Keluarganya adalah muslim Sunni, tetapi Hayawi mengecilkan pentingnya identitas itu demi mengasah kepekaan diri dan ia tinggal bersama istri dan putranya, Ahmed Akram, di lingkungan yang didominasi muslim Syiah. Ia bangga atas kemandiriannya, menjadi pribadi yang merayakan pusaran abu-abu, suatu cerminan terbaik dari intelektual yang sudah sepatutnya merepresentasikan Jalan al-Mutanabbi.

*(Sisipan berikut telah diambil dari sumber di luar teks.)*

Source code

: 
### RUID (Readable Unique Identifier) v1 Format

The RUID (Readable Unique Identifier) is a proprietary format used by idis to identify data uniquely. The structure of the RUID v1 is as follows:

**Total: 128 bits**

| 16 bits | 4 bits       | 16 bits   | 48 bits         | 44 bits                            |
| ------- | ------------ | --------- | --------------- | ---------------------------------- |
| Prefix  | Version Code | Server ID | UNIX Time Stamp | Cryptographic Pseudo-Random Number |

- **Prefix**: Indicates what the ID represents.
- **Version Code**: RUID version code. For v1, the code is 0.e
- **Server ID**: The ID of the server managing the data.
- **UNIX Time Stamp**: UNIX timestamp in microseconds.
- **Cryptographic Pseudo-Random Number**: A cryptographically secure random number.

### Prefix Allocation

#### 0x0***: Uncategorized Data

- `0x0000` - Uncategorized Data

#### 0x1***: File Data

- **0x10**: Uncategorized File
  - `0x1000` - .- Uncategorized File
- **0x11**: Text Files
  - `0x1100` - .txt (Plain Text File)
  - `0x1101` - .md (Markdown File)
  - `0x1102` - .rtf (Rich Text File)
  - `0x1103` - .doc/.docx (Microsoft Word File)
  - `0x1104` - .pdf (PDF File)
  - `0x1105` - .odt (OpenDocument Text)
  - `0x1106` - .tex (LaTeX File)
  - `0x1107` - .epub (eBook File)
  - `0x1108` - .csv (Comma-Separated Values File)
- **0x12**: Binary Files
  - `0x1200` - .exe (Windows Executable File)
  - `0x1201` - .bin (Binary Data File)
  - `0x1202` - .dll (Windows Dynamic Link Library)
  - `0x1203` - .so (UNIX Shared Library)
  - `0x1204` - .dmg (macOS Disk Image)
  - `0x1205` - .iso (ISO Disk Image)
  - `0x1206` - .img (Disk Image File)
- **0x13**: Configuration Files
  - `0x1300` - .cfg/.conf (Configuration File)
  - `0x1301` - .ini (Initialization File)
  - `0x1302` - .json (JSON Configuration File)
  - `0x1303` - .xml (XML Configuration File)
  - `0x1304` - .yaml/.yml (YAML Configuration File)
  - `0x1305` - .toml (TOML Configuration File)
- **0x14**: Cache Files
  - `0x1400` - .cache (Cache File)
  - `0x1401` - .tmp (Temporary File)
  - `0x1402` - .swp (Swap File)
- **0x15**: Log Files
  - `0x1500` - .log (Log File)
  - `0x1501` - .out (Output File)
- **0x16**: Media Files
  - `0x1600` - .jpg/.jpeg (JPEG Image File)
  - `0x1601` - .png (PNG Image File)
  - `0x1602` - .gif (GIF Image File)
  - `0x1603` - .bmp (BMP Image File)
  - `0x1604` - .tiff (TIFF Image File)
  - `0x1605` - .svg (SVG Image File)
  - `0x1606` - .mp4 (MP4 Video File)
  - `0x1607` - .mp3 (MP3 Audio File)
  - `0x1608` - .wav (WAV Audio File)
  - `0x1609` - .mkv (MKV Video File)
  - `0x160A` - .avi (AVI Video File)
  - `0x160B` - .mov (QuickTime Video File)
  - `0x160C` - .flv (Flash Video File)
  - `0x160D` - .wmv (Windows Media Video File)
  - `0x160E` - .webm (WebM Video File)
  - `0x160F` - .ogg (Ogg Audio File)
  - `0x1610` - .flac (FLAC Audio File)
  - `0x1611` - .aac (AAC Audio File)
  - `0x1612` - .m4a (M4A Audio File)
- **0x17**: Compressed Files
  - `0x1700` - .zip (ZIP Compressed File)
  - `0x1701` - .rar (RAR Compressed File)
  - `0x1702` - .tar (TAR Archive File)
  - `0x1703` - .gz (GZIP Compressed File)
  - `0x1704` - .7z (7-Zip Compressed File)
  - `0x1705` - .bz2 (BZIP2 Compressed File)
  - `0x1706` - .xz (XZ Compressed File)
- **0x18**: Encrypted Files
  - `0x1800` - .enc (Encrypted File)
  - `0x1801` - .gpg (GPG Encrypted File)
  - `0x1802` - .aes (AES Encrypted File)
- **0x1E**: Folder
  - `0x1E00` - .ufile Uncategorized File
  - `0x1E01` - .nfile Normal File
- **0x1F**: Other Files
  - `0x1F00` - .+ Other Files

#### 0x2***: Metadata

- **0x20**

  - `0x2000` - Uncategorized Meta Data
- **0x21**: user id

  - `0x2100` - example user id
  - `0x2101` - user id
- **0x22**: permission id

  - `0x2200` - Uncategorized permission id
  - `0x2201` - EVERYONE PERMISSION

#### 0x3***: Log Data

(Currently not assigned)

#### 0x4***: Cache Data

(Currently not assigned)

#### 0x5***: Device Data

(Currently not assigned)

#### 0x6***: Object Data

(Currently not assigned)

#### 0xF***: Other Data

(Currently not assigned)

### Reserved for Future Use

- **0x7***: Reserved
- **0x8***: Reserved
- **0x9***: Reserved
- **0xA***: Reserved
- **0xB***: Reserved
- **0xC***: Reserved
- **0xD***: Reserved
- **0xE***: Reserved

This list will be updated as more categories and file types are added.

Kali pertama kami berjumpa saat aku memasuki toko buku miliknya sebelum invasi tatkala Saddam Hussein masih berkuasa pada 2002. Seperti biasa, ia begitu mencolok dengan rambut plontos dan bahkan saat itu ia langsung mengajakku bicara. “Invasi Irak ke Kuwait itu salah,” katanya, suatu ungkapan cukup berani—unek-unek yang dianggap penghinaan kala itu. Akan tetapi lama kemudian ia sulit memahami obsesi Amerika atas Irak dan Saddam. Mengapa, katanya, krisis demi krisis terus berlangsung? Untuk senjata pemusnah massal? Kami tidak punya satu pun. Jika pun punya, ia berseru, kami akan menembakkannya ke Israel. Sebuah perang hanya untuk menjungkalkan Saddam?”